Is there a fact checker for the State of the Union and GOP response?

And, phrase-brevity and word-simplicity in political discourse is a valid creative choice, and something George Orwell highly recommended.

I’m not saying the statement is right or wrong. It could be interpreted to be misleading because their was no direct government assistance for Ford, or interpreted as accurate because someone believes Ford benefited indirectly from the assistance to other automakers. Neither way is there anything provable as fact.

Which makes the context valuable. Now that we’re on the subject, I believe potential job losses at suppliers were cited as one of the reasons the bailout was necessary: a lot of companies beyond the two bailed-out automakers would have suffered.

Yes, you do.

I would think most things economic are difficult to prove beyond any reasonable doubt, due to the complexity of the free market. Does it make sense to hold anyone to such a standard and when they fail to meet it completely claim that they are “misleading” us? Naturally the President is going to put things in the best light for him politically, hopefully with plausible evidence existing to back up his claims. Whether he did that here is obviously for each of us to decide.

On another note, I see that Ford did in fact get assistance from the Obama administration, in a $250 million dollar loan through the Export Import Bank of the United States in August of 2010. Another piece of evidence, along with Simplicio’s link, to give Obama reason to tout his administrations efforts to help Ford, along with GM and Chrysler.

This is another example of the problems of “fact checking” articles. They often don’t check facts. Almost every one of these is along the lines of “the facts are true, but the statement is misleading”. That is not fact-checking, that is argument.

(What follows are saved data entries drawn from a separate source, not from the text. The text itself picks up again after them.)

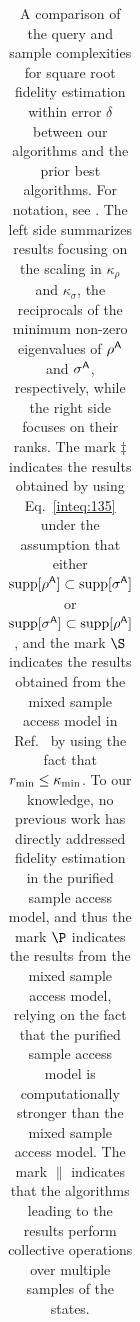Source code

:\begin{table}[t]
\centering
\caption{A comparison of the query and sample complexities for square root fidelity estimation within error $\delta$ between our algorithms and the prior best algorithms. For notation, see . The left side summarizes results focusing on the scaling in $\kappa_\rho$ and $\kappa_\sigma$, the reciprocals of the minimum non-zero eigenvalues of $\rho^\sA$ and $\sigma^\sA$, respectively, while the right side focuses on their ranks.
The mark $\ddag$ indicates the results obtained by using Eq.~\eqref{inteq:135} under the assumption that either $\supp[\rho^\sA] \subset \supp[\sigma^\sA]$ or $\supp[\sigma^\sA] \subset \supp[\rho^\sA]$, and the mark $\S$ indicates the results obtained from the mixed sample access model in Ref.~\cite{gilyen2022improvedfidelity} by using the fact that $r_{\rm min} \leq \kappa_{\rm min}$.
To our knowledge, no previous work has directly addressed fidelity estimation in the purified sample access model, and thus the mark $\P$ indicates the results from the mixed sample access model, relying on the fact that the purified sample access model is computationally stronger than the mixed sample access model. The mark $\|$ indicates that the algorithms leading to the results perform collective operations over multiple samples of the states.}
\renewcommand{\arraystretch}{2.0}
\begin{tabular}{>{\centering\arraybackslash}m{7em}|
                >{\centering\arraybackslash}m{9em}
                >{\centering\arraybackslash}m{10em}
                >{\centering\arraybackslash}m{5em}
                >{\centering\arraybackslash}m{6em}}
                

\end{tabular}
\end{table}
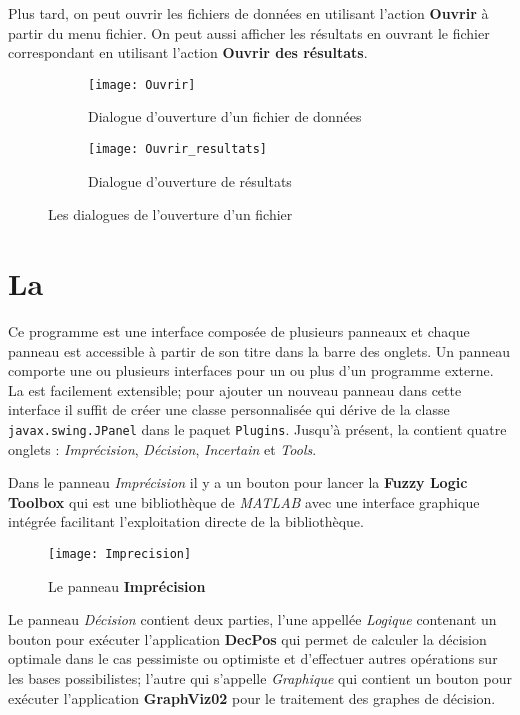 Plus tard, on peut ouvrir les fichiers de données en utilisant l'action \textbf{Ouvrir} à partir du menu fichier. On
peut aussi afficher les résultats en ouvrant le fichier correspondant en utilisant l'action \textbf{Ouvrir des résultats}.

\begin{figure}[H]
\begin{subfigure}{0.49\textwidth}
\texttt{[image: Ouvrir]}
\caption{Dialogue d'ouverture d'un fichier de données}
\end{subfigure}
\hfill
\begin{subfigure}{0.49\textwidth}
\texttt{[image: Ouvrir\_resultats]}
\caption{Dialogue d'ouverture de résultats}
\end{subfigure}
\caption{Les dialogues de l'ouverture d'un fichier}
\end{figure}

\section{La \platformename}

Ce programme est une interface composée de plusieurs panneaux et chaque panneau est accessible
à partir de son titre dans la barre des onglets. Un panneau comporte une ou plusieurs interfaces pour
un ou plus d'un programme externe.  La \platformename est facilement extensible; pour ajouter un nouveau
panneau dans cette interface il suffit de créer une classe personnalisée qui dérive de la classe
\mbox{\texttt{javax.swing.JPanel}} dans le paquet \texttt{Plugins}. Jusqu'à présent, la \platformename
contient quatre onglets : \textit{Imprécision}, \textit{Décision}, \textit{Incertain}
et \textit{Tools}.

Dans le panneau \textit{Imprécision} il y a un bouton pour lancer la \textbf{Fuzzy Logic Toolbox} qui est une
bibliothèque de \textit{MATLAB} avec une interface graphique intégrée facilitant l'exploitation directe
de la bibliothèque.

\begin{figure}[H]
\centering
\texttt{[image: Imprecision]}
\caption{Le panneau \textbf{Imprécision}}
\end{figure}

Le panneau \textit{Décision} contient deux parties, l'une appellée \textit{Logique}
contenant un bouton pour exécuter l'application \textbf{DecPos} qui permet de calculer la décision optimale dans
le cas pessimiste ou optimiste et d'effectuer autres opérations sur les bases possibilistes; l'autre qui
s'appelle \textit{Graphique} qui contient un bouton pour exécuter l'application \textbf{GraphViz02} pour
le traitement des graphes de décision.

Fact-checking should be reserved for factual statements and argument should be saved for the editorial pages.

Another problem with the Washington Post fact-check is that that with live events, they “do not award Pinocchio rankings.” Now I ask you, what good is a fact-check article without Pinocchio rankings?!?

I think a decent overall opinion of the SOTU can be formed by reading each portion they dissected. I like pinocchios too (just for the laugh factor really. one or four doesnt matter, they make me giggle).

Overall, the SOTU speech was a sales job and little substance.

(btw, I’m watching Reagan SOTU speeches on youtube as I type. Huge difference in tone, fluidity, sincerity, responsibility, and SUBSTANCE.)

Again, the topic of this thread is fact-checking the speech and the GOP response, not the intelligence, “sales job” and comparisons to previous SOTU addresses.

This one is a pretty straightforward lie -

You can’t pay down debt with borrowed money. Either Obama knows that, and is lying, or doesn’t know it, and is an idiot.

I suspect he doesn’t know it - he appears to think borrowed money can fix every other problem.

He also appears to believe the invasion of Iraq made the US safer and more respected, or at least is trying to imply that. Don’t know whether to rate that as a lie or not - I don’t think he really believes it, but he is trying to have it both ways.

This is sort of the opposite - it is a clearly false statement, and he should know better, but maybe he is just being dumb and not deceptive -

I don’t call it common sense, I call it ridiculously stupid. Buffett pays hugely more taxes than his secretary. If he meant tax rates, he should have said tax rates - this is a prepared speech, with a Teleprompter and everything.